The Independence Palace Saigon

The Independence Palace Saigon. During the Vietnam War, the Independence Palace functioned as South Vietnamese President Nguyen Van Thieu's house and office. It was declared a historical monument for witnessing important changes in Saigon's history while retaining the essence of Eastern culture.

The Independence Palace Saigon Information:

Address: No 135, Nam Ky Khoi Nghia Street, District 1, Ho Chi Minh City

The Independence Palace Saigon. In 1858, French naval troops launched an invasion of Vietnam by opening fire on Da Nang. By 1867, the French had taken over six provinces in the South (Bien Hoa, Gia Dinh, Dinh Tuong, Vinh Long, An Giang, and Ha Tien). The next year, French officials chose a spot in the heart of Saigon (the current site of the Independence Palace) for the Governor-General of Indochina to live. Norodom Palace was the name of the palace.

The Construction began on February 23, 1868, with the first stone set by Governor-General La Grandière, and was finished in 1871. Between 1871 and 1887, it served as the Governor-General's mansion in Indochina. Many French Governors-General utilized it as both a house and a working location from 1887 to 1945.

On March 9, 1945, Japanese soldiers deposed the French and seized complete control of Indochina. Norodom Palace became the Japanese headquarters in Vietnam.

With the fall of the Japanese in World War II, the French returned to capture southern Vietnam in September 1945. Norodom Palace was once again designated as the French regime's headquarters in Vietnam.

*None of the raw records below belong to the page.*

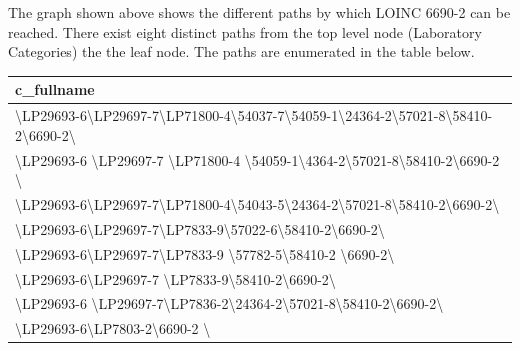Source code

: \documentclass[a0paper,portrait]{baposter}
\begin{document}
\begin{poster}
{\begin{center}
\end{center}
    The graph shown above shows the different paths by which LOINC 6690-2 can be reached. There exist eight distinct paths from the top level node (Laboratory Categories) the the leaf node. The paths are enumerated in the table below.
\begin{center}
\begin{tabular}{|l|}\hline
      c\_fullname \\ \hline 
      {\footnotesize 
       \textbackslash LP29693-6\textbackslash LP29697-7\textbackslash LP71800-4\textbackslash 54037-7\textbackslash 54059-1\textbackslash 24364-2\textbackslash 57021-8\textbackslash 58410-2\textbackslash 6690-2\textbackslash} \\ \hline 
      {\footnotesize \textbackslash LP29693-6 \textbackslash LP29697-7 \textbackslash LP71800-4 \textbackslash 54059-1\textbackslash 4364-2\textbackslash 57021-8\textbackslash 58410-2\textbackslash 6690-2 \textbackslash }\\ \hline
      {\footnotesize \textbackslash LP29693-6\textbackslash LP29697-7\textbackslash LP71800-4\textbackslash 54043-5\textbackslash 24364-2\textbackslash 57021-8\textbackslash 58410-2\textbackslash 6690-2\textbackslash
      } \\ \hline
      {\footnotesize \textbackslash LP29693-6\textbackslash LP29697-7\textbackslash LP7833-9\textbackslash 57022-6\textbackslash 58410-2\textbackslash 6690-2\textbackslash 
} \\ \hline
{\footnotesize 
\textbackslash LP29693-6\textbackslash LP29697-7\textbackslash LP7833-9 \textbackslash 57782-5\textbackslash 58410-2 \textbackslash 6690-2\textbackslash } \\ \hline 
{\footnotesize 
\textbackslash LP29693-6\textbackslash LP29697-7 \textbackslash LP7833-9\textbackslash 58410-2\textbackslash 6690-2\textbackslash } \\ \hline 
{\footnotesize 
\textbackslash LP29693-6 \textbackslash LP29697-7\textbackslash LP7836-2\textbackslash 24364-2\textbackslash 57021-8\textbackslash 58410-2\textbackslash 6690-2\textbackslash } \\ \hline
{\footnotesize
\textbackslash LP29693-6\textbackslash LP7803-2\textbackslash 6690-2 \textbackslash } \\ \hline 

      \end{tabular}
      \end{center}

}
\end{poster}
\end{document}
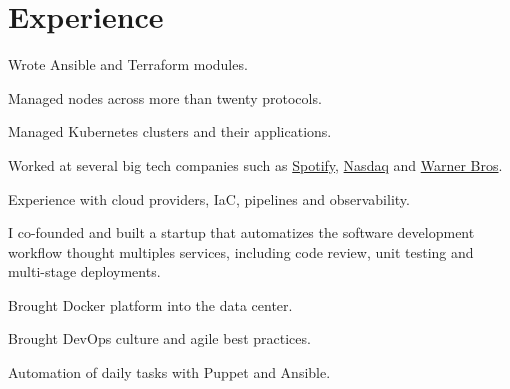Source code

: \documentclass[]{willianpaixao-resume}
\begin{document}
\hfill
\begin{minipage}[t]{0.64\textwidth}

\section{Experience}
\sectionsep
\begin{tightemize}
\item Wrote Ansible and Terraform modules.
\item Managed nodes across more than twenty protocols.
\item Managed Kubernetes clusters and their applications.
\end{tightemize}
\sectionsep

\begin{tightemize}
\item Worked at several big tech companies such as \href{https://www.spotify.com/}{Spotify}, \href{https://www.nasdaq.com/}{Nasdaq} and \href{https://www.warnerbros.com/}{Warner Bros}.
\item Experience with cloud providers, IaC, pipelines and observability.
\end{tightemize}
\sectionsep


\sectionsep
I co-founded and built a startup that automatizes the software development
workflow thought multiples services, including code review, unit testing and
multi-stage deployments.
\sectionsep
\begin{tightemize}
\item Brought Docker platform into the data center.
\item Brought DevOps culture and agile best practices.
\item Automation of daily tasks with Puppet and Ansible.
\end{tightemize}
\sectionsep


\end{minipage}
\end{document}
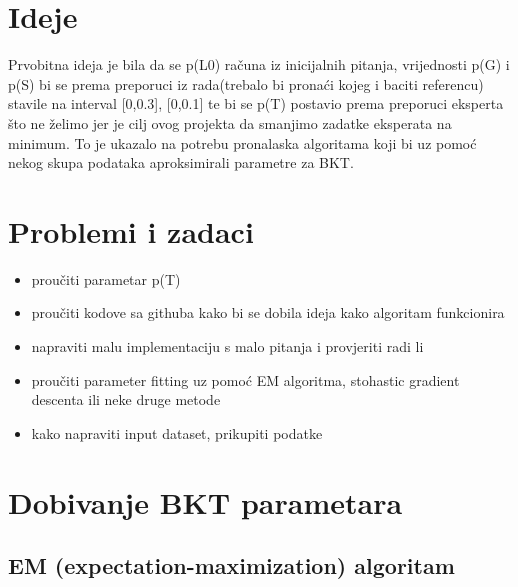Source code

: \documentclass[times, utf8,projekt]{fer}
\begin{document}
\section{Ideje}
Prvobitna ideja je bila da se p(L0) računa iz inicijalnih pitanja, vrijednosti p(G) i p(S) bi se prema preporuci iz rada(trebalo bi pronaći kojeg i baciti referencu) stavile na interval [0,0.3], [0,0.1] te bi se p(T) postavio prema preporuci eksperta što ne želimo jer je cilj ovog projekta da smanjimo zadatke eksperata na minimum.\newline
To je ukazalo na potrebu pronalaska algoritama koji bi uz pomoć nekog skupa podataka aproksimirali parametre za BKT.
\section{Problemi i zadaci}
\begin{itemize}
	\item proučiti parametar p(T)
	\item proučiti kodove sa githuba kako bi se dobila ideja kako algoritam funkcionira
	\item napraviti malu implementaciju s malo pitanja i provjeriti radi li
	\item proučiti parameter fitting uz pomoć EM algoritma, stohastic gradient descenta ili neke druge metode
	\item kako napraviti input dataset, prikupiti podatke
	
	
\end{itemize}
\section{Dobivanje BKT parametara}
\subsection{EM (expectation-maximization) algoritam}
\end{document}
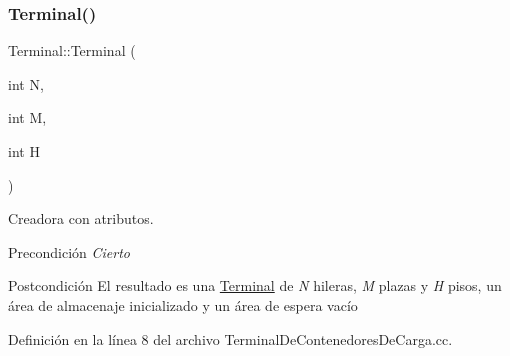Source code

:\subsubsection{\texorpdfstring{Terminal()}{Terminal()}}
{\footnotesize\ttfamily Terminal\+::\+Terminal (\begin{DoxyParamCaption}\item[{int}]{N,  }\item[{int}]{M,  }\item[{int}]{H }\end{DoxyParamCaption})}



Creadora con atributos. 

\begin{DoxyPrecond}{Precondición}
{\itshape Cierto} 
\end{DoxyPrecond}
\begin{DoxyPostcond}{Postcondición}
El resultado es una \hyperlink{class_terminal}{Terminal} de {\itshape N} hileras, {\itshape M} plazas y {\itshape H} pisos, un área de almacenaje inicializado y un área de espera vacío 
\end{DoxyPostcond}


Definición en la línea 8 del archivo Terminal\+De\+Contenedores\+De\+Carga.\+cc.


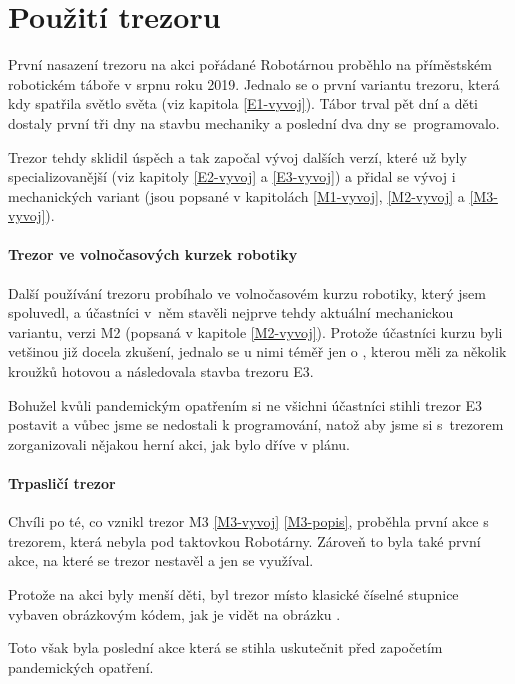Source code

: 
\section{Použití trezoru}
První nasazení trezoru na akci pořádané Robotárnou \parencite{robotarna} proběhlo na příměstském robotickém táboře v srpnu roku 2019.
Jednalo se o první variantu trezoru, která kdy spatřila světlo světa (viz kapitola \ref{E1-vyvoj}). Tábor trval pět dní a děti dostaly první tři dny na stavbu mechaniky a poslední dva dny 
se~programovalo. 

Trezor tehdy sklidil úspěch a tak započal vývoj dalších verzí, které už byly specializovanější (viz kapitoly \ref{E2-vyvoj} a  \ref{E3-vyvoj}) a přidal se vývoj i mechanických
variant (jsou popsané v kapitolách \ref{M1-vyvoj}, \ref{M2-vyvoj} a \ref{M3-vyvoj}).

\paragraph{Trezor ve volnočasových kurzek robotiky}
Další používání trezoru pro\-bí\-ha\-lo ve volnočasovém kurzu robotiky, který jsem spoluvedl, a účastníci v~něm stavěli nejprve tehdy aktuální mechanickou variantu, verzi M2 (popsaná v kapitole \ref{M2-vyvoj}).
Protože účastníci kurzu byli vetšinou již docela zkušení, jednalo se u nimi téměř jen o , kterou měli za několik kroužků hotovou a následovala stavba trezoru E3. 

Bohužel kvůli pandemickým opatřením si ne všichni účastníci stihli trezor E3 postavit a vůbec jsme se nedostali k programování, natož aby jsme si s~trezorem zorganizovali nějakou herní akci, 
jak bylo dříve v plánu.

\paragraph{Trpasličí trezor}
Chvíli po té, co vznikl trezor M3 \ref{M3-vyvoj} \ref{M3-popis},  proběhla první akce s trezorem, která nebyla pod taktovkou Robotárny. Zároveň to byla také 
první akce, na které se trezor nestavěl a jen se využíval.

Protože na akci byly menší děti, byl trezor místo klasické číselné stupnice  vybaven obrázkovým kódem, jak je vidět na obrázku . %

Toto však byla poslední akce která se stihla uskutečnit před započetím pandemických opatření.

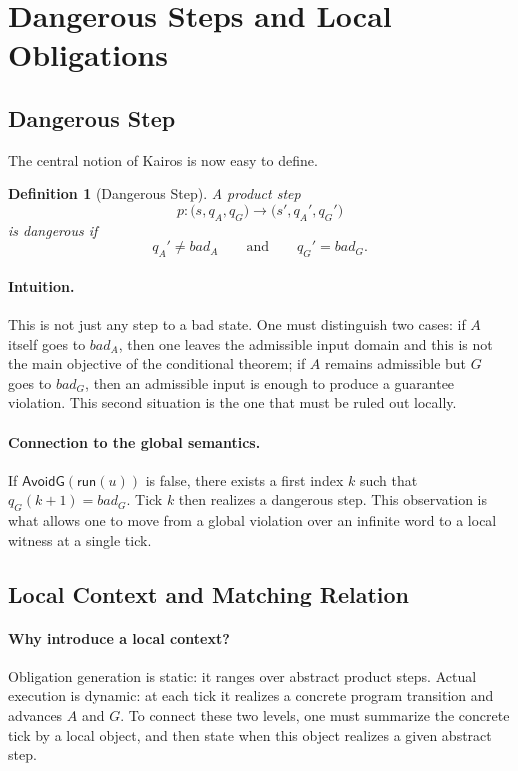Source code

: \documentclass[11pt,a4paper]{article}
\newtheorem{definition}{Definition}[section]
\newcommand{\AvoidG}{\mathsf{AvoidG}}
\newcommand{\run}{\mathsf{run}}
\begin{document}
\section{Dangerous Steps and Local Obligations}

\subsection{Dangerous Step}

The central notion of Kairos is now easy to define.

\begin{definition}[Dangerous Step]
A product step
\[
p :
\bigl(s,q_A,q_G\bigr)
\longrightarrow
\bigl(s',q_A',q_G'\bigr)
\]
is \emph{dangerous} if
\[
q_A' \neq bad_A
\qquad\text{and}\qquad
q_G' = bad_G.
\]
\end{definition}

\paragraph{Intuition.}
This is not just any step to a bad state. One must distinguish two cases:
if \(A\) itself goes to \(bad_A\), then one leaves the admissible input domain
and this is not the main objective of the conditional theorem; if \(A\)
remains admissible but \(G\) goes to \(bad_G\), then an admissible input is
enough to produce a guarantee violation. This second situation is the one that
must be ruled out locally.

\paragraph{Connection to the global semantics.}
If \(\AvoidG(\run(u))\) is false, there exists a first index \(k\) such that
\(q_G(k+1)=bad_G\). Tick \(k\) then realizes a dangerous step. This observation
is what allows one to move from a global violation over an infinite word to a
local witness at a single tick.

\subsection{Local Context and Matching Relation}

\paragraph{Why introduce a local context?}
Obligation generation is static: it ranges over abstract product steps. Actual
execution is dynamic: at each tick it realizes a concrete program transition and
advances \(A\) and \(G\). To connect these two levels, one must summarize the
concrete tick by a local object, and then state when this object realizes a
given abstract step.
\end{document}

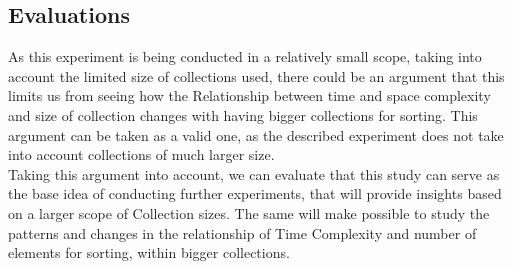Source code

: \documentclass[]{report}
\begin{document}
\subsection{Evaluations}
	As this experiment is being conducted in a relatively small scope, taking into account the limited size of collections used, there could be an argument that this limits us from seeing how the Relationship between time and space complexity and size of collection changes with having bigger collections for sorting. This argument can be taken as a valid one, as the described experiment does not take into account collections of much larger size. \\
	
	Taking this argument into account, we can evaluate that this study can serve as the base idea of conducting further experiments, that will provide insights based on a larger scope of Collection sizes. The same will make possible to study the patterns and changes in the relationship of Time Complexity and number of elements for sorting, within bigger collections.
	
	
 
\end{document}
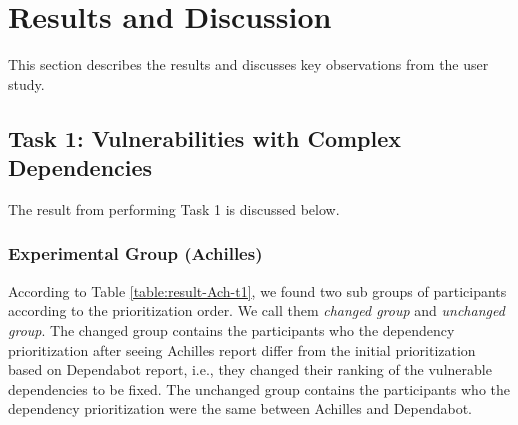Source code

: \documentclass[conference]{IEEEtran}
\begin{document}
	
	
	\section{Results and Discussion}
	This section describes the results and discusses key observations from the user study.
	
	\subsection{Task 1: Vulnerabilities with Complex Dependencies}
	
	The result from performing Task 1 is discussed below.
	
	\subsubsection{Experimental Group (Achilles)}
	According to Table \ref{table:result-Ach-t1}, we found two sub groups of participants according to the prioritization order. We call them \textit{changed group} and \textit{unchanged group}. The changed group contains the participants who the dependency prioritization after seeing Achilles report differ from the  initial prioritization based on Dependabot report, i.e., they changed their ranking of the vulnerable dependencies to be fixed. The unchanged group contains the participants who the dependency prioritization were the same between Achilles and Dependabot.
	
\end{document}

The French were beaten in Dien Bien Phu on May 7, 1954, and were forced to sign the Geneva Accords and withdraw from Vietnam. The United States entered the fight in an attempt to occupy the South. As a result, Vietnam was briefly divided into two regions: the North, led by the Democratic Republic of Vietnam, and the South, led by the State of Vietnam.

On September 7, 1954, France's envoy, General Paul Ely, handed over Norodom Palace to the Saigon regime's representative, Prime Minister Ngo Dinh Diem. Diem renamed the site the Independence Palace. Diem toppled the head of state, Bao Dai, establishing the Republic of Vietnam (RVN), and taking the president a year later, on October 26, 1955.

The Independence Palace became Ngo Dinh Diem's family home and witnessed many political events. Ngo Dinh Diem maintained a family-led dictatorship, confining the population to key hamlets and enforcing Law 10/59. This sparked public outrage as well as disagreement inside the Saigon Cabinet.

The Independence Palace Saigon

On February 27, 1962, two army pilots from the Republic of Vietnam, Nguyen Van Cu and Pham Phu Quoc, attacked the Independence Palace as part of a coup attempt. Despite failing, the effort caused major damage to the Palace's left portion. Unsalvageable, Ngo Dinh Diem ordered the construction of a new Palace based on the design of famed architect Ngo Viet Thu, the first Vietnamese to win the coveted Grand Prix de Rome.

On July 1, 1962, construction began. President Ngo Dinh Diem lived in Gia Long Palace (now the Ho Chi Minh City Museum) throughout construction until his assassination on November 2, 1963. Generals Nguyen Van Thieu and Nguyen Cao Ky, as heads of the Republic of Vietnam Government (RVN), presided at the Palace's opening ceremony on October 31, 1966. President Thieu, as President of the Second Republic of Vietnam, made the Independence Palace his house and workplace from 1967 until 1975.

According to the historic Ho Chi Minh Campaign, the Vietnamese Liberation Army's final aim was the Independence Palace, the RVN Government's headquarters. Tank 843, led by Lieutenant Bui Quang Than, broke through the Palace's auxiliary gate at 10:45 a.m. on April 30, 1975. Shortly after, Tank 390, led by Lieutenant Vu Dang Toan, crushed the front gate and advanced towards the Palace. Lieutenant Bui Quang Than raced to the roof at 11:30 a.m., dropped the flag of the Republic of South Vietnam, and hoisted the standard of the National Liberation Front (NLF), bringing the thirty-year conflict to an end.

At that time, RVN President Duong Van Minh declared unconditional surrender and handed over control to the Provisional Revolutionary Government over Saigon Radio. Following the spring triumph of 1975, a consultative meeting for national reunification was held. The meeting took place at the Independence Palace.